Thursday, July 20, 2006

Oracle PL/SQL function to split strings into tokens

I was trying to find how to split or tokenise (tokenize) a string in Oracle SQL. Technically you can do it directly with just instr and substr but your statement becomes very long and hard to read, mainly because you can't reuse the result of an instr. I found this which was interesting but not what I needed, so I wrote my own function to do the job. I'll post it here in the hope that it will be useful to someone.
create or replace function get_token(
   the_list  varchar2,
   the_index number,
   delim     varchar2 := ','
)
   return    varchar2
is
   start_pos number;
   end_pos   number;
begin
   if the_index = 1 then
       start_pos := 1;
   else
       start_pos := instr(the_list, delim, 1, the_index - 1);
       if start_pos = 0 then
           return null;
       else
           start_pos := start_pos + length(delim);
       end if;
   end if;

   end_pos := instr(the_list, delim, start_pos, 1);

   if end_pos = 0 then
       return substr(the_list, start_pos);
   else
       return substr(the_list, start_pos, end_pos - start_pos);
   end if;

end get_token;
/

Example usage:
select
   get_token('foo,bar,baz',1), -- 'foo'
   get_token('foo,bar,baz',3), -- 'baz'
   --
   get_token('a,,b',2),        -- '' (null)
   get_token('a,,b',3),        -- 'b'
   --
   get_token('a|b|c',2,'|'),   -- 'b'
   get_token('a|b|c',4,'|')    -- '' (null)
from
   dual
/

Notes
  • Remember that the index starts at one not zero just like strings in PL/SQL.
  • Empty tokens are counted. You get null if you ask for an empty token.
  • You also get null if you ask for an index greater than the number of tokens.
  • The delimiter defaults to a comma but you can specify any delimiter. A delimiter of more than one char should work also.

Update 22/8/12

When I wrote this I didn't know about regexp_substr. (Or maybe the version of Oracle I was using didn't have it). You can do this much easier using the regexp_substr method. Have a look at the regexp_substr docs or see some examples in the comments below. For example:

regexp_substr('abc_def_ghi','[^_]+',1,3);

==> ghi.

99 comments:

  1. Hey! Thanks for the SQL token function, it was just what I needed!

    ReplyDelete
  2. This function rocks my socks. Thank you, stranger!

    ReplyDelete
  3. AnonymousMay 17, 2007

    Great ! ! !

    ReplyDelete
  4. AnonymousMay 24, 2007

    Nice and simple - just what I needed. Many thanks!

    ReplyDelete
  5. AnonymousMay 26, 2007

    pretty much the best tokenizer ever! thanks!

    ReplyDelete
  6. thanks a lot. Very usefull !

    ReplyDelete
  7. thank you mr. simon(i hope,... it's your name... )

    ReplyDelete
  8. AnonymousJune 16, 2007

    Good work, friend! Helped me a lot :)

    ReplyDelete
  9. AnonymousJune 20, 2007

    Yeah Thanks

    ReplyDelete
  10. AnonymousJune 30, 2007

    Thank you so much! You are my new hero.

    ReplyDelete
  11. Thank's a lot. I saved a lot of time. I've posted your solution on my blog and I've put a link pointing to your blog. Hope it's ok for you.

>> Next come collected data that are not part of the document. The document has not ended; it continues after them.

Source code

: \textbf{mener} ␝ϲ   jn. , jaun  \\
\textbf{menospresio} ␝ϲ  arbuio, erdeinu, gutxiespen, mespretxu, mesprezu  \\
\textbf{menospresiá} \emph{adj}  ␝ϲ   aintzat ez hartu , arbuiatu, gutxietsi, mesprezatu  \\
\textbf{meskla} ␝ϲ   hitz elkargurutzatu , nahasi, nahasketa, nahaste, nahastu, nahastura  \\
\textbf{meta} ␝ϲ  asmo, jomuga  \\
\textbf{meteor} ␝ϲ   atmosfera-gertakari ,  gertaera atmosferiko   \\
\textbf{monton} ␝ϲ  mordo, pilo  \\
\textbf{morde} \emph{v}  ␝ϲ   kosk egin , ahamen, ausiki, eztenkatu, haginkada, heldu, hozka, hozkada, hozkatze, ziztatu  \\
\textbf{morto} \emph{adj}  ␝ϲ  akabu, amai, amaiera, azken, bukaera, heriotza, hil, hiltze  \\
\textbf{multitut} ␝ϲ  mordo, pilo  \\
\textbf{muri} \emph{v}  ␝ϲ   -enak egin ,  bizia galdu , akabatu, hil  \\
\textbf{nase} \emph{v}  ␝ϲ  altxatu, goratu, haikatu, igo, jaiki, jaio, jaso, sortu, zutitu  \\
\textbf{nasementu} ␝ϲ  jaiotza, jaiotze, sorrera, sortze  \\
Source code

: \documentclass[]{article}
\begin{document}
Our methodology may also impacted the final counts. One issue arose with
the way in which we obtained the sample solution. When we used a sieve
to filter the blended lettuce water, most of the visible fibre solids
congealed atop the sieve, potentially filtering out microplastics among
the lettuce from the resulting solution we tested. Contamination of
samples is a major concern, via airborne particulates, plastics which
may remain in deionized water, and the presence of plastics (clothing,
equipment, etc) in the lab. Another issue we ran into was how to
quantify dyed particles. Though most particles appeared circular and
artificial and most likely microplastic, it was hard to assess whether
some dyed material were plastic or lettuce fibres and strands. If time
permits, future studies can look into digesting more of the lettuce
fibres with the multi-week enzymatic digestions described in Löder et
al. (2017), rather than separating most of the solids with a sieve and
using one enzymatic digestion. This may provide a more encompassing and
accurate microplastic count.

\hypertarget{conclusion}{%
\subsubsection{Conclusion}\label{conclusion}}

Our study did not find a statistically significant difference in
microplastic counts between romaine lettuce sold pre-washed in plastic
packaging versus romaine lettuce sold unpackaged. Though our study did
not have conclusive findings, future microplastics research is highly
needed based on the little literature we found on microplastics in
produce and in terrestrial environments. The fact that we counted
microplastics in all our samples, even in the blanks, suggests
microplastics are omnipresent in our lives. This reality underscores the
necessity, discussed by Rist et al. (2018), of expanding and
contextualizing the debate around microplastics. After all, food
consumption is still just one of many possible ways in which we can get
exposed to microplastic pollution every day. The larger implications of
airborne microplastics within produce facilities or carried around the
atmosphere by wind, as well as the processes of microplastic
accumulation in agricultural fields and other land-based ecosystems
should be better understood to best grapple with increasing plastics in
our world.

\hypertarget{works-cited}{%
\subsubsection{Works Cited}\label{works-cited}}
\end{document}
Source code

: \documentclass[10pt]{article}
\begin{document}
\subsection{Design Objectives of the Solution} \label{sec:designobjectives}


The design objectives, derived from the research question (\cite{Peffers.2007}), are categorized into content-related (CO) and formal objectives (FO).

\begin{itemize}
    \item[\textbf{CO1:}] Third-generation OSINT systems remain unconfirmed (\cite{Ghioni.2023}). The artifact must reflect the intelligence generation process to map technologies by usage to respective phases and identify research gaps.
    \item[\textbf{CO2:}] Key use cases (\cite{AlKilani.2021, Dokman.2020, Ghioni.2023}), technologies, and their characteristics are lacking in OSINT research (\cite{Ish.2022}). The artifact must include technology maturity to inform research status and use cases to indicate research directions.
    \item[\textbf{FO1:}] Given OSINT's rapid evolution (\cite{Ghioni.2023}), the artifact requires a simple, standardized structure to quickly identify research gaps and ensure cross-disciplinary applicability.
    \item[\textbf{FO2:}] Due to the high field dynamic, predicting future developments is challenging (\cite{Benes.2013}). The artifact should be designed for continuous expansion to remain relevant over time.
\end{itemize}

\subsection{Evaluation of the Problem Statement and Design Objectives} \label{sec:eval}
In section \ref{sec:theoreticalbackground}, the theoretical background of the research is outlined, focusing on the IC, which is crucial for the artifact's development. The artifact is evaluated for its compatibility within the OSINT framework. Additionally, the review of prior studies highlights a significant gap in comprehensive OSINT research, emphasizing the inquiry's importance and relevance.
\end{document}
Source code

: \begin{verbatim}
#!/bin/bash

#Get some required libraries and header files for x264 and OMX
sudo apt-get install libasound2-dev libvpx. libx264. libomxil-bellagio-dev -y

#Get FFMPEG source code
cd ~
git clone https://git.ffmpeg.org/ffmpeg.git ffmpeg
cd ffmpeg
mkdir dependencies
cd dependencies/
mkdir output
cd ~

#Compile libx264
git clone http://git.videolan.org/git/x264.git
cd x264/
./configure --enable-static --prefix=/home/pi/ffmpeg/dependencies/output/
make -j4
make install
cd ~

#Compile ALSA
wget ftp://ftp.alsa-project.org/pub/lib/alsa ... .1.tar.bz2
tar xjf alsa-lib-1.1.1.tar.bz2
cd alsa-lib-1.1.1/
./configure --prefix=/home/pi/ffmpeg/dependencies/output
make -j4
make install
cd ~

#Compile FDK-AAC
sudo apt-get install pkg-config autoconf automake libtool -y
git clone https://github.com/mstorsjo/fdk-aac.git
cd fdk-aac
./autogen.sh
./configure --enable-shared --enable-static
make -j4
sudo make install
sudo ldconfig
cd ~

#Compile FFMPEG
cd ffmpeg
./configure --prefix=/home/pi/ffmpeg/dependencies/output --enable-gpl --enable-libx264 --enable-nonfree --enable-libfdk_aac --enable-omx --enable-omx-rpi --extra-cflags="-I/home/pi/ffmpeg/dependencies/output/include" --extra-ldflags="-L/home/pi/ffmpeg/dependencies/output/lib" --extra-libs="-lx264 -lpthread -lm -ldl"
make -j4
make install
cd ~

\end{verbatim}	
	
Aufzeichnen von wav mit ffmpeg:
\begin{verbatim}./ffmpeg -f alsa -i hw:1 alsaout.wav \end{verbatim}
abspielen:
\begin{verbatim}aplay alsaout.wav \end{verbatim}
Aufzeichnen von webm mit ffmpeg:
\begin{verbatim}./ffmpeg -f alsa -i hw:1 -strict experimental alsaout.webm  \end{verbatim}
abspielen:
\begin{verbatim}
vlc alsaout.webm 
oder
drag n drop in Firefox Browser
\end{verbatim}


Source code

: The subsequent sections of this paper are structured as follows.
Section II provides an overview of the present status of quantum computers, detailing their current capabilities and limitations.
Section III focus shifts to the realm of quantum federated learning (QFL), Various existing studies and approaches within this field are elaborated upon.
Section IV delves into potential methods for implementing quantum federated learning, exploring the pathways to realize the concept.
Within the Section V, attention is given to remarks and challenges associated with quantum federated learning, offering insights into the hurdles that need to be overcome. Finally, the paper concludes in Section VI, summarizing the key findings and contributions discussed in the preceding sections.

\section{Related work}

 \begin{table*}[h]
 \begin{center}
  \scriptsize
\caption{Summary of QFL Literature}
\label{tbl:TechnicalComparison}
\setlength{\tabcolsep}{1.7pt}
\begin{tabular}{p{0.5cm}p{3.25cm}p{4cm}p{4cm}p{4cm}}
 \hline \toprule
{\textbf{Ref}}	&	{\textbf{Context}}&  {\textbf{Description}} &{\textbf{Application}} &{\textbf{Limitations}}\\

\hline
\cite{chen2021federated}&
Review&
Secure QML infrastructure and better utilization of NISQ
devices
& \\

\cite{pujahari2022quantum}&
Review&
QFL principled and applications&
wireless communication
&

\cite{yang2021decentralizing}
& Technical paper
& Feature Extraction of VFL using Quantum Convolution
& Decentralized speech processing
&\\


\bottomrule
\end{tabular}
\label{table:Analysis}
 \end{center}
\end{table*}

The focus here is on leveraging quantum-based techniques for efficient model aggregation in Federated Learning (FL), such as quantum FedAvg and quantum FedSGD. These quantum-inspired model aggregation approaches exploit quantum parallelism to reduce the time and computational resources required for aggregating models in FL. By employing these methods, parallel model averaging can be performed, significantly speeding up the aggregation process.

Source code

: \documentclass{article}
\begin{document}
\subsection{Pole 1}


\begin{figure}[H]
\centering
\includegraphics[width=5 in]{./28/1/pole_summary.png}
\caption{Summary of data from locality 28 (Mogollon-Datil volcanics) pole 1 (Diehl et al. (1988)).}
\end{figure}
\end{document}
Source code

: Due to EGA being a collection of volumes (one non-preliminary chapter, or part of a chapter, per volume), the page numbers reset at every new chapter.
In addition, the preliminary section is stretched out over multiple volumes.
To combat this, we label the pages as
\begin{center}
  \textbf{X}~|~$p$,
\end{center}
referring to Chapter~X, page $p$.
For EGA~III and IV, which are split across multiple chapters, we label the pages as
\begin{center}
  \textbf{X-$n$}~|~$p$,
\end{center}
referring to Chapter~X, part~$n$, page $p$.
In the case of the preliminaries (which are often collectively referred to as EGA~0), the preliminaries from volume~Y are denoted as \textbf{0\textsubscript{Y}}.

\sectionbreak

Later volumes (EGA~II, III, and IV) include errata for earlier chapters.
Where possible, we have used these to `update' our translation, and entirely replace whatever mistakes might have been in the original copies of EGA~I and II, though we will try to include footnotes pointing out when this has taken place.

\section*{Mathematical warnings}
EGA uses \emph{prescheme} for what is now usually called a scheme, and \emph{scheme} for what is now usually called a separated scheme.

    http://fabrixb.blogspot.com/2007/07/oracle-plsql-function-to-split-strings.html

    ReplyDelete
  12. AnonymousJuly 04, 2007

    Thank you! It was just what i need!

    ReplyDelete
  13. You saved my life :) Thank you very much.

    ReplyDelete
  14. Awesome! Thanks!

    ReplyDelete
  15. Thank you so much, this rocks!

    ReplyDelete
  16. Not quite the same, but similar ... Oracle supplies a PL/SQL function to parse a[.b[.c]][@link] into a,b,c,link. It actually uses the Oracle parser to do the parsing.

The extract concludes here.